Five days later, on July 18, the clouds were even heavier and threatening rain. In fact, it did rain later in the day. This is also a morning picture and the temperature was higher, but the humidity was still high, at 92%. The sun is breaking through in this picture, so part of the forest looks light green rather than dark green.
On July 27, the hot part of the year had finally arrived. This shot is only about an hour after sunrise and it shows a great deal of smoky haze. Although there haven't been any major fires in Montana this year, there are still a few that were burning when this was taken. My guess would be that this smoke was blown in from the 4,000+ acre fire near Missoula, though Missoula isn't very close to Glacier.
The temperature in this image is already in the mid-60s at a little before 9 am, so the day was shaping up to be well over 80 before the day was through. As usual in Montana, that means that the humidity was lower. In this case, it was at 48% and would be dropping as the day got hotter.

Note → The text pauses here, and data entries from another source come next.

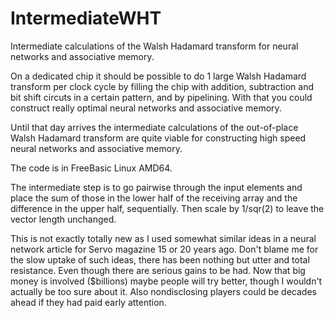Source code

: # IntermediateWHT
Intermediate calculations of the Walsh Hadamard transform for neural networks and associative memory.

On a dedicated chip it should be possible to do 1 large Walsh Hadamard transform per clock cycle by filling the chip with addition, subtraction and bit shift circuts in a certain pattern, and by pipelining. With that you could construct really optimal neural networks and associative memory.  

Until that day arrives the intermediate calculations of the out-of-place Walsh Hadamard transform are quite viable for constructing high speed neural networks and associative memory.

The code is in FreeBasic Linux AMD64.

The intermediate step is to go pairwise through the input elements and place the sum of those in the lower half of the receiving array and the difference in the upper half, sequentially.  Then scale by 1/sqr(2) to leave the vector length unchanged. 

This is not exactly totally new as I used somewhat similar ideas in a neural network article for Servo magazine 15 or 20 years ago.
Don't blame me for the slow uptake of such ideas, there has been nothing but utter and total resistance. Even though there are serious gains to be had.
Now that big money is involved ($billions) maybe people will try better, though I wouldn't actually be too sure about it. Also nondisclosing players could be decades ahead if they had paid early attention.
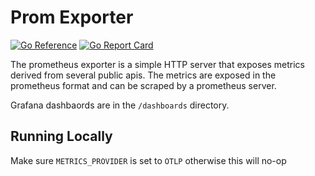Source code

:# Prom Exporter

[![Go Reference](https://pkg.go.dev/badge/github.com/synapsecns/sanguine/contrib/promexporter.svg)](https://pkg.go.dev/github.com/synapsecns/sanguine/contrib/promexporter)
[![Go Report Card](https://goreportcard.com/badge/github.com/synapsecns/sanguine/contrib/promexporter)](https://goreportcard.com/report/github.com/synapsecns/sanguine/contrib/promexporter)


The prometheus exporter is a simple HTTP server that exposes metrics derived from several public apis. The metrics are exposed in the prometheus format and can be scraped by a prometheus server.

Grafana dashbaords are in the `/dashboards` directory.

## Running Locally

Make sure `METRICS_PROVIDER` is set to `OTLP` otherwise this will no-op


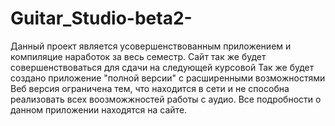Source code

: # Guitar_Studio-beta2-
Данный проект является усовершенствованным приложением и компиляцие наработок за весь семестр.
Сайт так же будет совершенствоваться для сдачи на следующей курсовой
Так же будет создано приложение "полной версии" с расширенными возможностями
Веб версия ограничена тем, что находится в сети  и не способна реализовать всех воозможжностей работы с аудио.
Все подробности о данном приложении находятся на сайте.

This morning's picture shows more of the smoke, partly obscuring some of the mountains and giving a reddish hue to the horizon. The temperature isn't much different than in the last picture, but the humidity is lower, at 38%.
This picture was taken a little after 7 am, so the sun is still rising and hasn't yet fully cleared the mountains to the east. Much of the image is still in shadow because of this. The forecast for the day is for high temperatures in the mid-90s, so the humidity will probably drop to around 18%. As the day progresses, the smoke will most likely also move into the valley and over Lake McDonald.
Though I'm not including the picture, I just looked at what it looks like now and the smoke has already begun to move in. The temperature is already at 68, too, so temperatures of 96 or 97 are not only possible today, they are likely.
It is thankful that there aren't many fires this year. In 2017, there were so many fires and the smoke was so dense that it was even difficult to see the trees in the foreground.